201 entry daha
  • ikitelli'de çalıştığımız bir firma var. çeşitli ürünlerimizi alıyorlar. iki ay önce yeni bir satın alma müdürü işe almışlar. saf bir eleman, zaten anlaşılmış fiyat üzerine iki saat pazarlık yaparak iyi satın almacı olunacağını sanıyor.
    buraya kadar normal, zaten artık iyi fiyatla ürün satamaz olduk.
    neyse, bizim ikitelli'deki satış elemanı geçen gün oraya gitmiş, bu elemanla sohbet ediyorlar. eleman anlatıyor:
    "abi geçen gün benim kız (üç-dört yaşlarında bir kızı var) annesiyle beraber sokakta yürürken, yol kenarında çiçek düzenlemeleri filan yapan bir kadın var, onun önünde ayağı takılıyor, toprak filan etrafa saçılıyor. kadın, kıza "kızım dikkat etsene" gibi bir şey söylüyor. bizim kız da ne derse beğenirsin, "sen kimle konuştuğunu sanıyorsun, benim babam çok büyük firmada müdür, benimle böyle konuşamazsın" diyor."

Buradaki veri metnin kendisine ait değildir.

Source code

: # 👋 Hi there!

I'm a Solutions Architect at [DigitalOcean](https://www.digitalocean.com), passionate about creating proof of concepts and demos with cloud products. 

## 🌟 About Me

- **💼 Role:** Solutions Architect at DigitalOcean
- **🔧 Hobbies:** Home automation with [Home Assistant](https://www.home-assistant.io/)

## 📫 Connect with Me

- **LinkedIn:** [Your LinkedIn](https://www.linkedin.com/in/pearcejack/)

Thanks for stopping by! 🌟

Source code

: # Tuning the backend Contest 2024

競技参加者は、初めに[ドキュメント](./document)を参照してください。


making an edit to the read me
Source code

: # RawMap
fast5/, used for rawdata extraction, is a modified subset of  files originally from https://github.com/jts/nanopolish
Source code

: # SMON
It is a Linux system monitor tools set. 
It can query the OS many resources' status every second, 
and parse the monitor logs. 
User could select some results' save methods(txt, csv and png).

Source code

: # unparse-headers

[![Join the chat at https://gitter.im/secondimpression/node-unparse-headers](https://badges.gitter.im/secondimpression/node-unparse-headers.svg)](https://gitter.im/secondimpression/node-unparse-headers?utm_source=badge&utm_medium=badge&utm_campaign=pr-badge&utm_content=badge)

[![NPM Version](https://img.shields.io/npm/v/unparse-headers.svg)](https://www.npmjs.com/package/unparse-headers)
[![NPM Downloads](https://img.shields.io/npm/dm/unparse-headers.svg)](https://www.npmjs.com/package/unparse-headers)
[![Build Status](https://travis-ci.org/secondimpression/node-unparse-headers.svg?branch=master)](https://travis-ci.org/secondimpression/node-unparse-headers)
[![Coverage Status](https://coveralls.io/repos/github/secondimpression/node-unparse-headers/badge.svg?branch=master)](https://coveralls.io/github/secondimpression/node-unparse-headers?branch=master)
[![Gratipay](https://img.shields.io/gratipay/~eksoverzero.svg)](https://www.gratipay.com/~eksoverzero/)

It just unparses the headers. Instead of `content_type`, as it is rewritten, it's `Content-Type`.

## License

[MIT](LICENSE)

    buraya kadar da olabilir, kız evde duyduğu konuşmaları büyütmüştür, çocuktur, ne bilecek bunun terbiyesizlik olduğunu, sen onu uyarırsın, bir daha yapmaz.

    eleman devam ediyor: "ya işte gördün mü, benim burada ne kadar önemli görevde olduğumu küçücük kız bile anladı, kerata zaten çok zeki duyduğu her şeyi hemen öğreniyor, filan falan, bik bik bik.
    yani bu gerizekalı kızın kulağını çekip, "sakın bir daha böyle bir şey yapma, o kadıncağızdan özür dilemen gerekiyordu" demiyor, bu hareketi gülerek karşılıyor. hadi kendisi amsalağın teki ama ne yazık ki yetiştirdiği yeni neslin de ağzına sıçıyor.
    yazarak derdimi anlatmak zor oldu ama umarım hissettiklerimi aktarabilmişimdir. konudan biraz uzaklaştım galiba, ama sibel arna'nın yazısı bunları aklıma getirdi.